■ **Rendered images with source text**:
━━━━━━
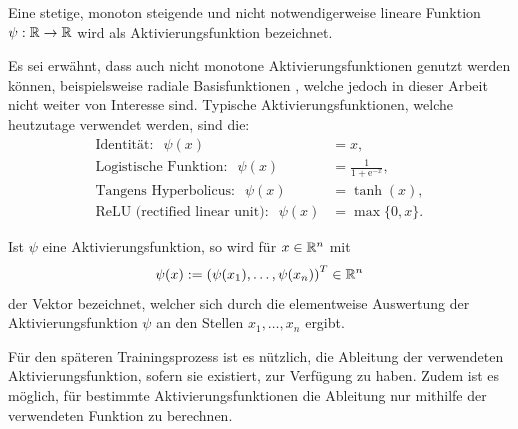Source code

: \begin{defi}[Aktivierungsfunktion]
    \label{def_act_f}
    Eine stetige, monoton steigende und nicht notwendigerweise lineare Funktion $\psi: \mathbb{R} \rightarrow \mathbb{R}$ wird als Aktivierungsfunktion bezeichnet.
\end{defi}
Es sei erwähnt, dass auch nicht monotone Aktivierungsfunktionen genutzt werden können, beispielsweise radiale Basisfunktionen \cite{radialbasis}, welche jedoch in dieser Arbeit nicht weiter von Interesse sind.
Typische Aktivierungsfunktionen, welche heutzutage verwendet werden, sind die:
\begin{align*}
    \text{Identität}: \; \;\psi(x)&=x, \\
    \text{Logistische Funktion}: \; \;\psi(x)&=\frac{1}{1+\mathrm{e}^{-x}}, \\
    \text{Tangens Hyperbolicus}: \; \;\psi(x)&=\tanh(x), \\
    \text{ReLU (rectified linear unit)}: \; \;\psi(x)&=\max\{0,x\}.
\end{align*}

\begin{bem}
    Ist $\psi$ eine Aktivierungsfunktion, so wird für $x \in \mathbb{R}^n$ mit 
    \[\psi(x):=\left(\psi(x_1), \ldots, \psi(x_n)\right)^T \in \mathbb{R}^n
    \]
    der Vektor bezeichnet, welcher sich durch die elementweise Auswertung der Aktivierungsfunktion $\psi$ an den Stellen $x_1, \ldots, x_n$ ergibt. 
\end{bem}



Für den späteren Trainingsprozess ist es nützlich, die Ableitung der verwendeten Aktivierungsfunktion, sofern sie existiert, zur Verfügung zu haben. Zudem ist es möglich, für bestimmte Aktivierungsfunktionen die Ableitung nur mithilfe der verwendeten Funktion zu berechnen.

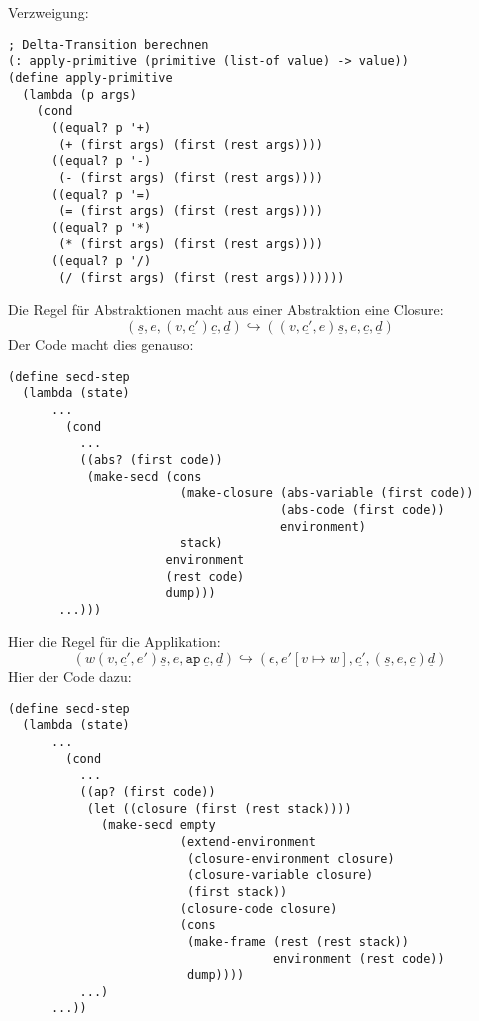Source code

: Verzweigung:
%
\begin{verbatim}
; Delta-Transition berechnen
(: apply-primitive (primitive (list-of value) -> value))
(define apply-primitive
  (lambda (p args)
    (cond
      ((equal? p '+)
       (+ (first args) (first (rest args))))
      ((equal? p '-)
       (- (first args) (first (rest args))))
      ((equal? p '=)
       (= (first args) (first (rest args))))
      ((equal? p '*)
       (* (first args) (first (rest args))))
      ((equal? p '/)
       (/ (first args) (first (rest args)))))))
\end{verbatim}
%
Die Regel für Abstraktionen macht aus einer Abstraktion eine Closure:
\begin{displaymath}
  (\underline{s}, e, (v, \underline{c'}) \underline{c}, \underline{d})
  \hookrightarrow
  ((v, \underline{c'}, e) \underline{s}, e, \underline{c}, \underline{d})
\end{displaymath}
%
Der Code macht dies genauso:
%
\begin{verbatim}
(define secd-step
  (lambda (state)
      ...
        (cond
          ...
          ((abs? (first code))
           (make-secd (cons
                        (make-closure (abs-variable (first code))
                                      (abs-code (first code))
                                      environment)
                        stack)
                      environment
                      (rest code)
                      dump)))
       ...)))
\end{verbatim}
%
Hier die Regel für die Applikation:
%
\begin{displaymath}
  (w (v,\underline{c'}, e') \underline{s}, e, \mathtt{ap}~\underline{c}, \underline{d})
  \hookrightarrow
  (\epsilon, e'[v\mapsto w], \underline{c'}, (\underline{s}, e, \underline{c}) \underline{d})
\end{displaymath}
%
Hier der Code dazu:
%
\begin{verbatim}
(define secd-step
  (lambda (state)
      ...
        (cond
          ...
          ((ap? (first code))
           (let ((closure (first (rest stack))))
             (make-secd empty  
                        (extend-environment
                         (closure-environment closure)
                         (closure-variable closure)
                         (first stack))
                        (closure-code closure)
                        (cons
                         (make-frame (rest (rest stack))
                                     environment (rest code))
                         dump))))
          ...)
      ...))
\end{verbatim}
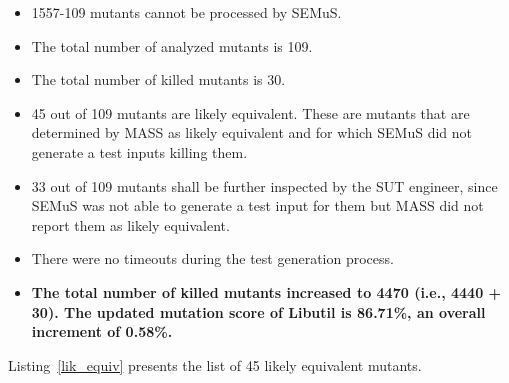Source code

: \begin{itemize}
	\item 1557-109 mutants cannot be processed by SEMuS.
	\item The total number of analyzed mutants is 109.
	\item The total number of killed mutants is 30.
	\item 45 out of 109 mutants are likely equivalent. These are mutants that are determined by MASS as likely equivalent and for which SEMuS did not generate a test inputs killing them.
	\item 33 out of 109 mutants shall be further inspected by the SUT engineer, since SEMuS was not able to generate a test input for them but MASS did not report them as likely equivalent.
	\item There were no timeouts during the test generation process.
	\item \textbf{The total number of killed mutants increased to 4470 (i.e., 4440 + 30). The updated mutation score of Libutil is 86.71\%, an overall increment of 0.58\%.}
\end{itemize}


Listing~\ref{lik_equiv} presents the list of 45 likely equivalent mutants.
━━━━━━
■ **WORK REQUEST**: Return every line from the entries above that contains the word "them".

■ **EXERCISE OUTPUT**:
	\item 45 out of 109 mutants are likely equivalent. These are mutants that are determined by MASS as likely equivalent and for which SEMuS did not generate a test inputs killing them.
	\item 33 out of 109 mutants shall be further inspected by the SUT engineer, since SEMuS was not able to generate a test input for them but MASS did not report them as likely equivalent.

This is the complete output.